Protesto de professores com pouca adesão

Menos de meia centena de professores contratados e desempregados responderam hoje ao apelo lançado pelo Facebook para uma concentração no Largo Camões, que alertou para o risco de desemprego de 25 mil docentes, no próximo ano letivo.

"As pessoas acreditam pouco que seja possível mudar alguma coisa", disse à agência Lusa Cláudia Ribeiro, professora de Matemática do 3.º ciclo do Ensino Básico, para quem medidas como a revisão curricular do Governo estão a "destruir" o seu sonho e o de muitos outros professores.

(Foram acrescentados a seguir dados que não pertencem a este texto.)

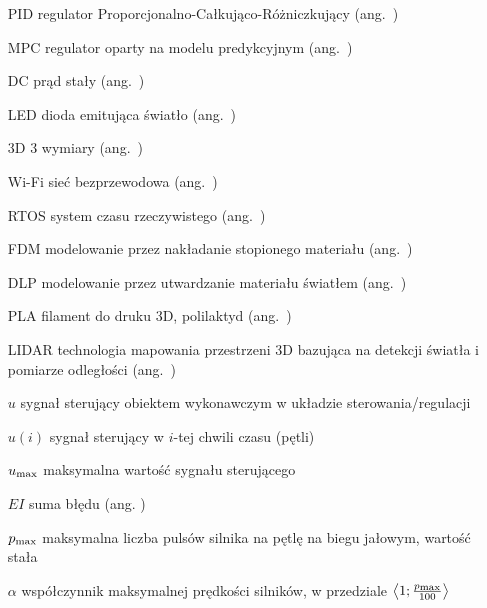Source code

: \begin{itemize}
\item[PID] regulator Proporcjonalno-Całkująco-Różniczkujący (ang.~)
\item[MPC] regulator oparty na modelu predykcyjnym (ang.~)
\item[DC] prąd stały (ang.~)
\item[LED] dioda emitująca światło (ang.~)
\item[3D] 3 wymiary (ang.~)
\item[Wi-Fi] sieć bezprzewodowa (ang.~)
\item[RTOS] system czasu rzeczywistego (ang.~)
\item[FDM] modelowanie przez nakładanie stopionego materiału (ang.~)
\item[DLP] modelowanie przez utwardzanie materiału światłem (ang.~)
\item[PLA] filament do druku 3D, polilaktyd (ang.~)
\item[LIDAR] technologia mapowania przestrzeni 3D bazująca na detekcji światła i pomiarze odległości (ang.~)
\item[$u$] sygnał sterujący obiektem wykonawczym w układzie sterowania/regulacji
\item[$u(i)$] sygnał sterujący w $i$-tej chwili czasu (pętli)
\item[$u\textsubscript{max}$] maksymalna wartość sygnału sterującego
\item[$EI$] suma błędu (ang. )
\item[$p\textsubscript{max}$] maksymalna liczba pulsów silnika na pętlę na biegu jałowym, wartość stała
\item[$\alpha$] współczynnik maksymalnej prędkości silników, w przedziale $\left<1; \frac{p\textsubscript{max}}{100}\right>$ 
\end{itemize}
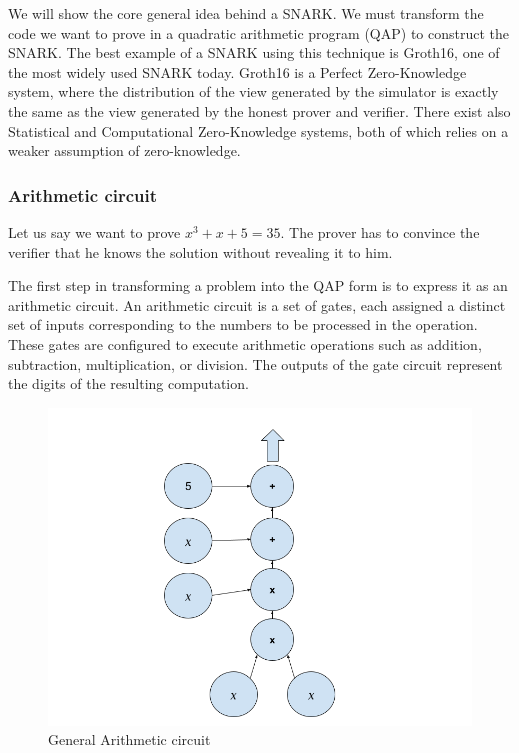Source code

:  We will show the core general idea behind a SNARK. 
We must transform the code we want to prove in a quadratic arithmetic program (QAP) to construct the SNARK.
The best example of a SNARK using this technique is Groth16\cite{GR16}, one of the most widely used SNARK today.
Groth16 is a Perfect Zero-Knowledge system, where the distribution of the view generated by the simulator is exactly the same as the view generated by the honest prover and verifier. 
There exist also Statistical and Computational Zero-Knowledge systems, both of which relies on a weaker assumption of zero-knowledge. 


\subsubsection{Arithmetic circuit}
\label{subsec:ac}

Let us say we want to prove $x^3+x+5=35$.
The prover has to convince the verifier that he knows the solution without revealing it to him.

The first step in transforming a problem into the QAP form is to express it as an arithmetic circuit.
An arithmetic circuit is a set of gates, each assigned a distinct set of inputs corresponding to the numbers to be processed in the operation.
These gates are configured to execute arithmetic operations such as addition, subtraction, multiplication, or division. The outputs of the gate circuit represent the digits of the resulting computation.

\begin{figure}[H]
\centering
\includegraphics[width=130mm]{ArithmeticCircuit.png}
\caption{General Arithmetic circuit}
\label{overflow}
\end{figure}

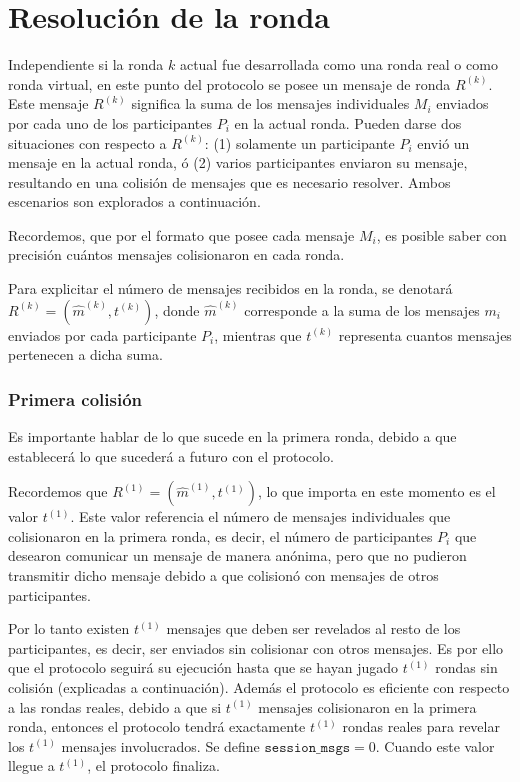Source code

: \section{Resolución de la ronda}

Independiente si la ronda $k$ actual fue desarrollada como una ronda real o como 
ronda virtual, en este punto del protocolo se posee un mensaje de ronda $R^{(k)}$. 
Este mensaje $R^{(k)}$ significa la suma de los mensajes individuales $M_i$ 
enviados por cada uno de los participantes $P_i$ en la actual ronda. Pueden darse 
dos situaciones con respecto a $R^{(k)}$: (1) solamente un participante $P_i$ envió 
un mensaje en la actual ronda, ó (2) varios participantes enviaron su mensaje, 
resultando en una colisión de mensajes que es necesario resolver. Ambos escenarios 
son explorados a continuación.

Recordemos, que por el formato que posee cada mensaje $M_i$, es posible saber con 
precisión cuántos mensajes colisionaron en cada ronda.


Para explicitar el número de mensajes recibidos en la ronda, se denotará 
$R^{(k)} = (\hat{m}^{(k)}, t^{(k)})$, donde $\hat{m}^{(k)}$ corresponde a la suma de 
los mensajes $m_i$ enviados por cada participante $P_i$, mientras que $t^{(k)}$ 
representa cuantos mensajes pertenecen a dicha suma.

\subsubsection{Primera colisión}

Es importante hablar de lo que sucede en la primera ronda, debido a que establecerá lo 
que sucederá a futuro con el protocolo.

Recordemos que $R^{(1)} = (\hat{m}^{(1)}, t^{(1)})$, lo que importa en este momento es 
el valor $t^{(1)}$. Este valor referencia el número de mensajes individuales que 
colisionaron en la primera ronda, es decir, el número de participantes $P_i$ que desearon 
comunicar un mensaje de manera anónima, pero que no pudieron transmitir dicho mensaje 
debido a que colisionó con mensajes de otros participantes.

Por lo tanto existen $t^{(1)}$ mensajes que deben ser revelados al resto de los 
participantes, es decir, ser enviados sin colisionar con otros mensajes. Es por ello que 
el protocolo seguirá su ejecución hasta que se hayan jugado $t^{(1)}$ rondas sin colisión 
(explicadas a continuación). Además el protocolo es eficiente con respecto a las rondas 
reales, debido a que si $t^{(1)}$ mensajes colisionaron en la primera ronda, entonces el 
protocolo tendrá exactamente $t^{(1)}$ rondas reales para revelar los $t^{(1)}$ mensajes 
involucrados. Se define $\mathtt{session\_msgs} = 0$. Cuando este valor llegue a $t^{(1)}$, 
el protocolo finaliza.

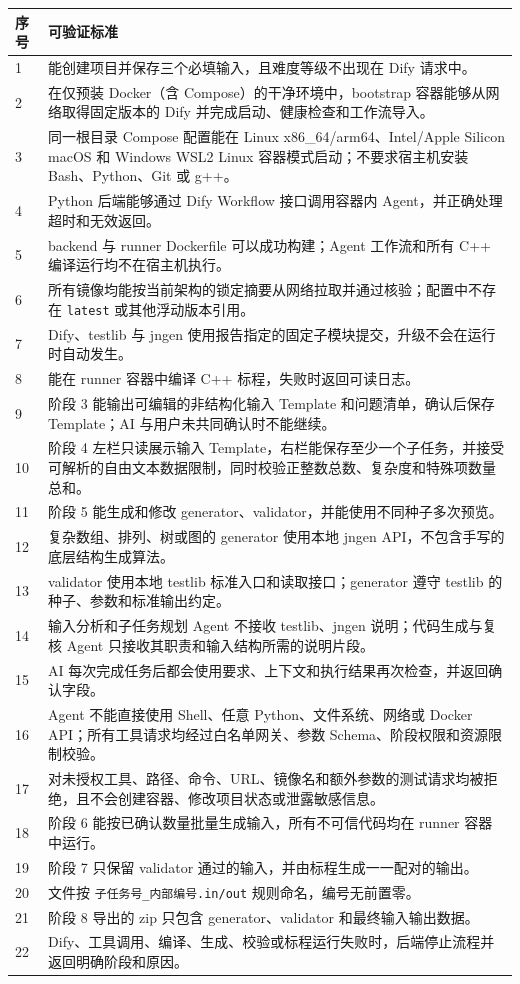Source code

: \documentclass[UTF8,zihao=-4]{ctexart}
\begin{document}
\begin{longtable}{p{1.2cm}p{12.7cm}}
\toprule
序号 & 可验证标准 \\
\midrule
1 & 能创建项目并保存三个必填输入，且难度等级不出现在 Dify 请求中。 \\
2 & 在仅预装 Docker（含 Compose）的干净环境中，bootstrap 容器能够从网络取得固定版本的 Dify 并完成启动、健康检查和工作流导入。 \\
3 & 同一根目录 Compose 配置能在 Linux x86\_64/arm64、Intel/Apple Silicon macOS 和 Windows WSL2 Linux 容器模式启动；不要求宿主机安装 Bash、Python、Git 或 g++。 \\
4 & Python 后端能够通过 Dify Workflow 接口调用容器内 Agent，并正确处理超时和无效返回。 \\
5 & backend 与 runner Dockerfile 可以成功构建；Agent 工作流和所有 C++ 编译运行均不在宿主机执行。 \\
6 & 所有镜像均能按当前架构的锁定摘要从网络拉取并通过核验；配置中不存在 \texttt{latest} 或其他浮动版本引用。 \\
7 & Dify、testlib 与 jngen 使用报告指定的固定子模块提交，升级不会在运行时自动发生。 \\
8 & 能在 runner 容器中编译 C++ 标程，失败时返回可读日志。 \\
9 & 阶段 3 能输出可编辑的非结构化输入 Template 和问题清单，确认后保存 Template；AI 与用户未共同确认时不能继续。 \\
10 & 阶段 4 左栏只读展示输入 Template，右栏能保存至少一个子任务，并接受可解析的自由文本数据限制，同时校验正整数总数、复杂度和特殊项数量总和。 \\
11 & 阶段 5 能生成和修改 generator、validator，并能使用不同种子多次预览。 \\
12 & 复杂数组、排列、树或图的 generator 使用本地 jngen API，不包含手写的底层结构生成算法。 \\
13 & validator 使用本地 testlib 标准入口和读取接口；generator 遵守 testlib 的种子、参数和标准输出约定。 \\
14 & 输入分析和子任务规划 Agent 不接收 testlib、jngen 说明；代码生成与复核 Agent 只接收其职责和输入结构所需的说明片段。 \\
15 & AI 每次完成任务后都会使用要求、上下文和执行结果再次检查，并返回确认字段。 \\
16 & Agent 不能直接使用 Shell、任意 Python、文件系统、网络或 Docker API；所有工具请求均经过白名单网关、参数 Schema、阶段权限和资源限制校验。 \\
17 & 对未授权工具、路径、命令、URL、镜像名和额外参数的测试请求均被拒绝，且不会创建容器、修改项目状态或泄露敏感信息。 \\
18 & 阶段 6 能按已确认数量批量生成输入，所有不可信代码均在 runner 容器中运行。 \\
19 & 阶段 7 只保留 validator 通过的输入，并由标程生成一一配对的输出。 \\
20 & 文件按 \texttt{子任务号\_内部编号.in/out} 规则命名，编号无前置零。 \\
21 & 阶段 8 导出的 zip 只包含 generator、validator 和最终输入输出数据。 \\
22 & Dify、工具调用、编译、生成、校验或标程运行失败时，后端停止流程并返回明确阶段和原因。 \\
\bottomrule
\end{longtable}
\end{document}
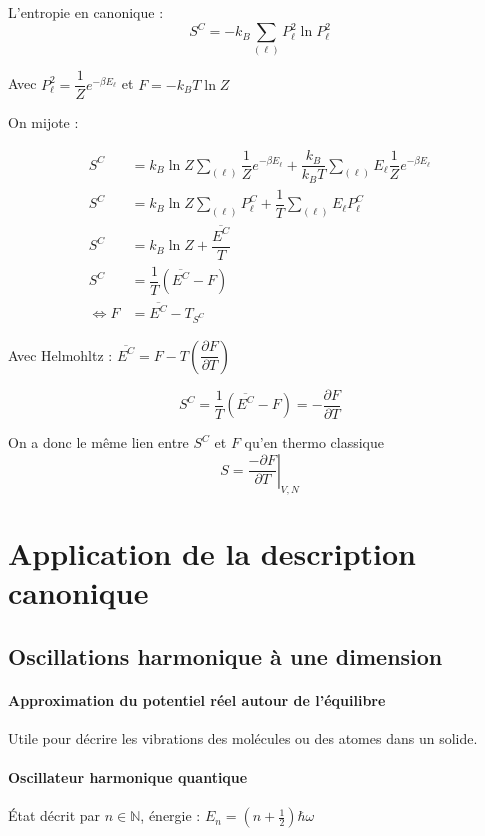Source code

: \documentclass[12pt,a4paper]{report}
\begin{document}
L'entropie en canonique :
\[
	S^C = -k_B \sum_{(\ell)} P_\ell^2 \ln P_\ell^2
\]

Avec \(P_\ell^2 = \dfrac{1}{Z} e^{-\beta E_\ell}\) et \(F = -k_B T \ln Z\)

On mijote :

\begin{align*}
	S^C &= k_B \ln Z \sum_{(\ell)} \dfrac{1}{Z} e^{-\beta E_\ell} + \dfrac{k_B}{k_B T} \sum_{(\ell)} E_\ell \dfrac{1}{Z} e^{-\beta E_\ell}\\
	S^C &= k_B \ln Z \sum_{(\ell)} P_\ell^C + \dfrac{1}{T} \sum_{(\ell)} E_\ell P_\ell^C\\
	S^C &= k_B \ln Z + \dfrac{\overline{E^C}}{T}\\
	S^C &= \dfrac{1}{T} \left( \overline{E^C} - F \right)\\
	\Leftrightarrow F &= \overline{E^C} - T_{S^C}
\end{align*}

Avec Helmohltz : \(\overline{E^C} = F - T\left( \dfrac{\partial F}{\partial T} \right)\)

\[
	S^C = \dfrac{1}{T} \left( \overline{E^C} - F \right) = - \dfrac{\partial F}{\partial T}
\]

On a donc le même lien entre \(S^C\) et \(F\) qu'en thermo classique
\[
	S = \left. \dfrac{-\partial F}{\partial T}\right|_{V, N}
\]

\chapter{Application de la description canonique}

\section{Oscillations harmonique à une dimension}

\subsubsection{Approximation du potentiel réel autour de l'équilibre}

Utile pour décrire les vibrations des molécules ou des atomes dans un solide.

\subsubsection{Oscillateur harmonique quantique}

État décrit par \(n \in \mathbb{N}\), énergie : \(E_n = (n + \frac{1}{2}) \hbar \omega\)
\end{document}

A docente, que nos últimos três anos optou por colocações em escolas ditas "problemáticas", ensina há oito anos, mas este ano decidiu que "já chega" e aderiu ao protesto dos professores contratados e desempregados, criticando a revisão curricular, que afirma vir tirar horários às escolas que têm piores resultados nos exames, as mesmas "problemáticas" onde tem escolhido ensinar.

"O que está em causa é a escola pública", declarou, admitindo que, tal como muitos milhares que são contratados por um ano mas com contratos renovados mensalmente, nem sequer é considerada formalmente uma professora, mas "um indivíduo qualificado para a docência".

Cláudia afirmou que "há tanta coisa a ficar mal" com a política seguida pelo Ministério da Educação e Ciência de Nuno Crato, da revisão curricular ao aumento do número de alunos por turma, que não sabe "como é que se vai salvar isto".

A julgar pela concentração marcada para hoje, a desmobilização é grande: dos 199 que clicaram na opção "vou participar" na rede social Facebook, nem um quarto apareceu na rua.

Uma outra professora ouvida pela Lusa culpava o "ativismo de sofá", em que o compromisso com a luta dos colegas fica à distância de um botão e de um "gosto", mas depois não dá nem mais um passo.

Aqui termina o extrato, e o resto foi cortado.